> Records contained in a dataset:
※ ※ ※

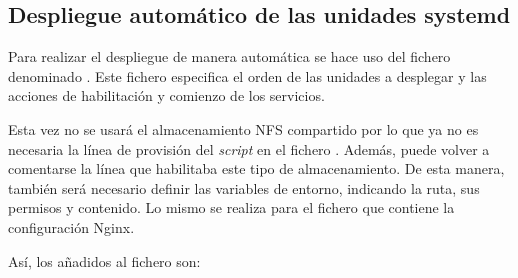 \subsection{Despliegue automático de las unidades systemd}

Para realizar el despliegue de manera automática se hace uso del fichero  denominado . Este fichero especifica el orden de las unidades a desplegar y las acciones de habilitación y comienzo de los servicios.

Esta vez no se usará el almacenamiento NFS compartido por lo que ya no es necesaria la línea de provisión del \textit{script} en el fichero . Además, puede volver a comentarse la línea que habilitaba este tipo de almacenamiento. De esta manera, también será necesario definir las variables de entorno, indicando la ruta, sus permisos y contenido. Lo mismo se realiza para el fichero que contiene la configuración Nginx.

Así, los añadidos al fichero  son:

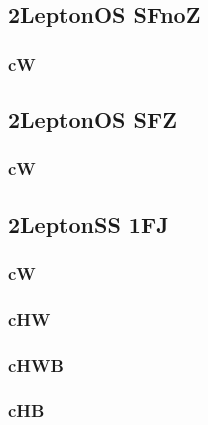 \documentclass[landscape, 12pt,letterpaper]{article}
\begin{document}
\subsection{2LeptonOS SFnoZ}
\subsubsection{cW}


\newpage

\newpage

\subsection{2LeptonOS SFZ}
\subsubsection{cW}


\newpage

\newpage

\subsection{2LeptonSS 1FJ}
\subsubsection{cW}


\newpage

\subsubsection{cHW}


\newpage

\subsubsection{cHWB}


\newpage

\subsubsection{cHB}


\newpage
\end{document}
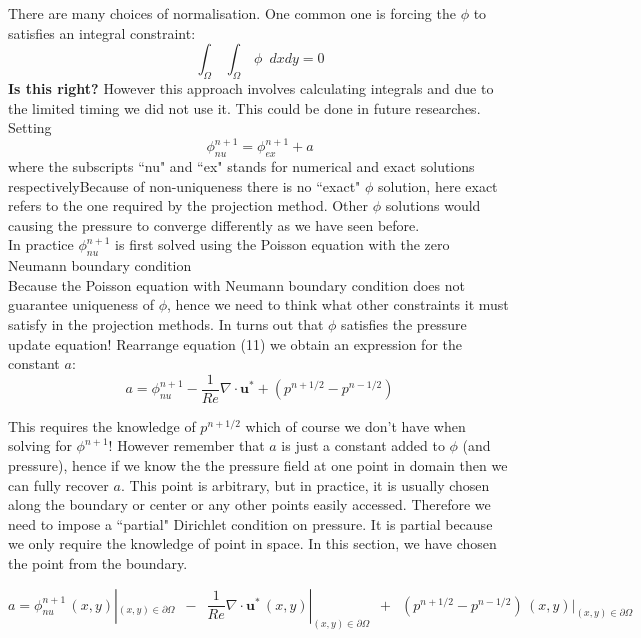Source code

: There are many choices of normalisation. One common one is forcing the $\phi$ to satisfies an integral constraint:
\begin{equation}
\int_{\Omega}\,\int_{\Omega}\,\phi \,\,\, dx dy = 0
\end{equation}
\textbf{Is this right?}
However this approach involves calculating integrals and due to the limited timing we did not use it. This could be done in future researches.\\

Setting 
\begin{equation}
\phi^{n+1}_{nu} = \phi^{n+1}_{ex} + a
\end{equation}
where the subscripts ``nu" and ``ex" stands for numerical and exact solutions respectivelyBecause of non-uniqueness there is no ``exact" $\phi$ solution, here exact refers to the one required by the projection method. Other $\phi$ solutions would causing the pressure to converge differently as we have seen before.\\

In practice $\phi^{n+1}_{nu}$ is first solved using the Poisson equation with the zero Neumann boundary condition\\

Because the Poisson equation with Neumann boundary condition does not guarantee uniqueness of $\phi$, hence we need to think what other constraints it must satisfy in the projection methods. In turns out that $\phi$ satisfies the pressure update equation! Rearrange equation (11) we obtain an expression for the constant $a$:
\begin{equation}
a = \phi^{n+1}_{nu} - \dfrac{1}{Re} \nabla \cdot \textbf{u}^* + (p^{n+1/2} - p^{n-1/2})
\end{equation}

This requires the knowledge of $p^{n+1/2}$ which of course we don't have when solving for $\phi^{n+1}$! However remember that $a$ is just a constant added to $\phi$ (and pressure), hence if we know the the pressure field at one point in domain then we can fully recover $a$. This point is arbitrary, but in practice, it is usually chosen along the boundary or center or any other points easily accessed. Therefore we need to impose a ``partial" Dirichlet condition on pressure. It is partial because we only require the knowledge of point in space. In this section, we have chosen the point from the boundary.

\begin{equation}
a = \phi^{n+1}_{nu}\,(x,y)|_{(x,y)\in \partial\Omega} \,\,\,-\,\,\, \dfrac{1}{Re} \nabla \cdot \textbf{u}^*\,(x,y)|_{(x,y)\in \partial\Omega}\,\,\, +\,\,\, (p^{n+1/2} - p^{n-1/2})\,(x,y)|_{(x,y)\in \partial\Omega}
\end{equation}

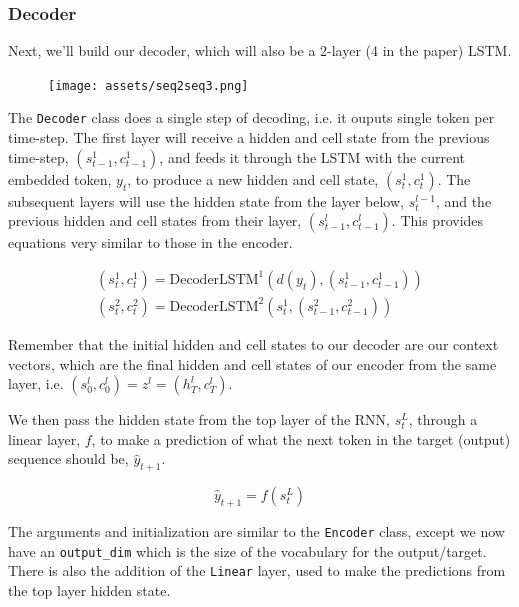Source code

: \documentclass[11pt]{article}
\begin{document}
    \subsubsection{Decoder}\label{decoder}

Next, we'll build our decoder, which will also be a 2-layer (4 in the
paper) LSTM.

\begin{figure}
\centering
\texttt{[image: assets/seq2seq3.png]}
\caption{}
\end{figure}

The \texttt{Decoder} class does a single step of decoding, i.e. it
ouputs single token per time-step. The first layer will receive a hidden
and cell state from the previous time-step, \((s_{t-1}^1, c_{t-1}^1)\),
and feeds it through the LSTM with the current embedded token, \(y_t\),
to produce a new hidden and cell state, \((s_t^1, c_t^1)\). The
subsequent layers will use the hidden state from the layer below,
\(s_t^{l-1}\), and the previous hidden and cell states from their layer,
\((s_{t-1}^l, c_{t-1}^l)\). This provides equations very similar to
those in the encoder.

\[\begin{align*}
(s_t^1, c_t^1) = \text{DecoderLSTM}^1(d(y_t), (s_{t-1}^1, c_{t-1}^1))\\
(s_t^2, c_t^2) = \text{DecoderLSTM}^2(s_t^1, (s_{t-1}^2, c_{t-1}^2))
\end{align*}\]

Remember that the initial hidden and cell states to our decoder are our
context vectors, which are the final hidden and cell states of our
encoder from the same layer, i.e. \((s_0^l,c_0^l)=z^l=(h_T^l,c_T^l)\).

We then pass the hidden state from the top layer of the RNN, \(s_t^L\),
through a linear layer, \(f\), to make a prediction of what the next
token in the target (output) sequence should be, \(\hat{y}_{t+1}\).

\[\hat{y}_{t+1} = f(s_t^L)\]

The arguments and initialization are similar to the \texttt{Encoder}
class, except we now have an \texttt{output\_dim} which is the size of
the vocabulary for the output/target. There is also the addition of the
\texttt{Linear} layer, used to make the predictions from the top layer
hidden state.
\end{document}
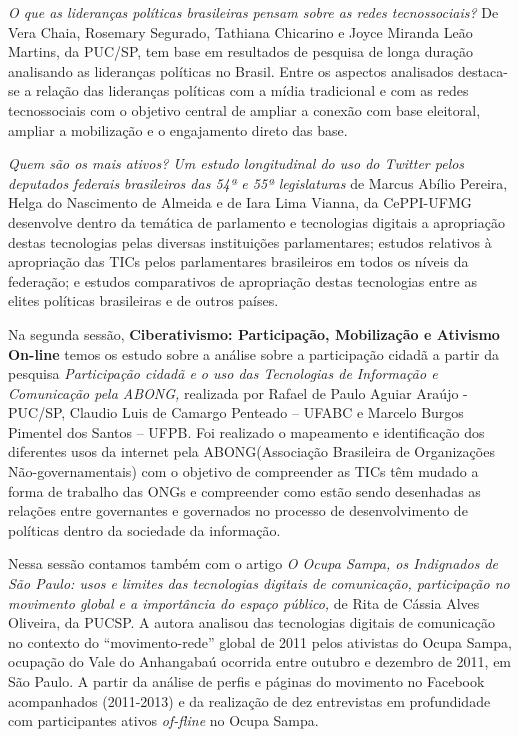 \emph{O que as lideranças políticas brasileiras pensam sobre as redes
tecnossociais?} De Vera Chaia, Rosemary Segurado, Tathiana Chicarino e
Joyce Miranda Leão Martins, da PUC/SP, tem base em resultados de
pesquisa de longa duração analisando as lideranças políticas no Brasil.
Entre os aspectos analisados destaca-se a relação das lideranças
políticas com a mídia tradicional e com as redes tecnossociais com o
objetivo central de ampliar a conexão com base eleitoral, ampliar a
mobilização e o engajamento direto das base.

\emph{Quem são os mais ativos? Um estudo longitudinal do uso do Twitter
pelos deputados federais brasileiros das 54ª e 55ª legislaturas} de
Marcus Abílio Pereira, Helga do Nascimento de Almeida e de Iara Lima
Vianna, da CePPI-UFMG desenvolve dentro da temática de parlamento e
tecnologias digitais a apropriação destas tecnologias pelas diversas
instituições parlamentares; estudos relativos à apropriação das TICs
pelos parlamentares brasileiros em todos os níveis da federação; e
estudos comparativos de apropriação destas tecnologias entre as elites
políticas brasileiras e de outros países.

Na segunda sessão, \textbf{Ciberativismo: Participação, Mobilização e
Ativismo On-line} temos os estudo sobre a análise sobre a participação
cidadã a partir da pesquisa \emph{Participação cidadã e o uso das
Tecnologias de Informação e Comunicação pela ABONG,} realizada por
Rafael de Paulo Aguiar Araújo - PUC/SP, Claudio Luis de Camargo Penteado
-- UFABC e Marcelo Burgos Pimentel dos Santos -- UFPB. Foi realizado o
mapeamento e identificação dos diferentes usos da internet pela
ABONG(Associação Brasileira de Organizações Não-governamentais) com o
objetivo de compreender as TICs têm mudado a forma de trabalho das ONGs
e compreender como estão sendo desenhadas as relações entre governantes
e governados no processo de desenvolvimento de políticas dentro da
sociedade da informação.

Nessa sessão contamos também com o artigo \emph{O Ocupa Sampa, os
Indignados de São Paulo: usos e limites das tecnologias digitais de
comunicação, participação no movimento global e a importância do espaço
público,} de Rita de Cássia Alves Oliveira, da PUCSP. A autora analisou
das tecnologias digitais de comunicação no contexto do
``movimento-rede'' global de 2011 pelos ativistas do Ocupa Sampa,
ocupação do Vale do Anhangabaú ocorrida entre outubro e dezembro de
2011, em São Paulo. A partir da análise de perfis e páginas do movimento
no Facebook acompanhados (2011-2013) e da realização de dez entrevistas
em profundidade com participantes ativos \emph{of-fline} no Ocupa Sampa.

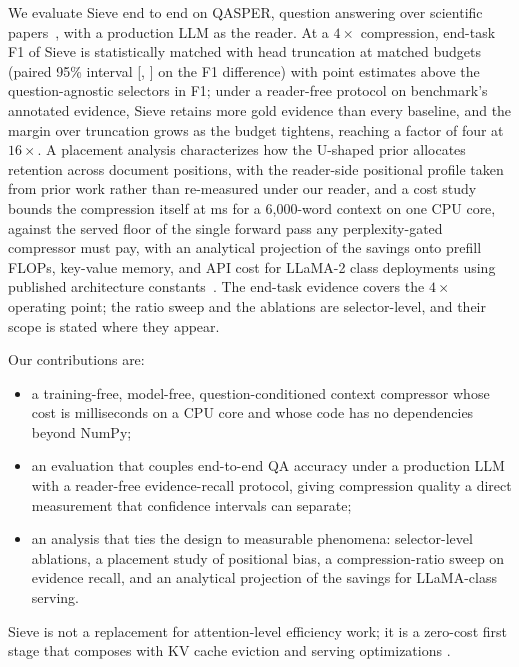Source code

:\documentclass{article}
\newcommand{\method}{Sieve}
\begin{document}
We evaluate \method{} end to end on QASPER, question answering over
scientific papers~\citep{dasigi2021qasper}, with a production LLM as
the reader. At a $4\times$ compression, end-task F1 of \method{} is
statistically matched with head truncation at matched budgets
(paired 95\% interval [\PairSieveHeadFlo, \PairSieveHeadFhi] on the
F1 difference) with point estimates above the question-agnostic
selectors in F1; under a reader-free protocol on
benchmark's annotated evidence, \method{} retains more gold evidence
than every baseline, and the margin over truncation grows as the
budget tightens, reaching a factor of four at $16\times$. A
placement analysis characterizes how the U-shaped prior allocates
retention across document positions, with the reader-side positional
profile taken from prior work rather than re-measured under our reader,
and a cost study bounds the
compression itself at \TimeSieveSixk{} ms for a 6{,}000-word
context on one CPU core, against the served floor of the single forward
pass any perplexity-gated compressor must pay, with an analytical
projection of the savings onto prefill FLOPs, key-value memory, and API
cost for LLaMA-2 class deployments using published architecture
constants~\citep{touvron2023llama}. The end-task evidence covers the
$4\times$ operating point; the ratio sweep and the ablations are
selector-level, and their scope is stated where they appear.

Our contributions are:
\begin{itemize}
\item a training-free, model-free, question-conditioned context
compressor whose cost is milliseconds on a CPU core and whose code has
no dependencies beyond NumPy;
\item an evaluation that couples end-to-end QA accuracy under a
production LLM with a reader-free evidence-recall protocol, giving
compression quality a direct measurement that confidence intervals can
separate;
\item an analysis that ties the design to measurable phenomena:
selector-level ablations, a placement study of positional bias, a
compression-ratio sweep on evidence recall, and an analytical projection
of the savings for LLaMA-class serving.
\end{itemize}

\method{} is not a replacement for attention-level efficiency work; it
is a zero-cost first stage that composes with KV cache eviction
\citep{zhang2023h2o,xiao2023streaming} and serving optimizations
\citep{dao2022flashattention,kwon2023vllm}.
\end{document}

※ ※ ※

> ACTIVITY: An exact copy is required of the lines from the start of the records above through the line with "Para realizar el", and only those, without any pictures.

> OUTPUT FOR THIS EXERCISE:
 \subsection{Despliegue automático de las unidades systemd}

Para realizar el despliegue de manera automática se hace uso del fichero  denominado . Este fichero especifica el orden de las unidades a desplegar y las acciones de habilitación y comienzo de los servicios.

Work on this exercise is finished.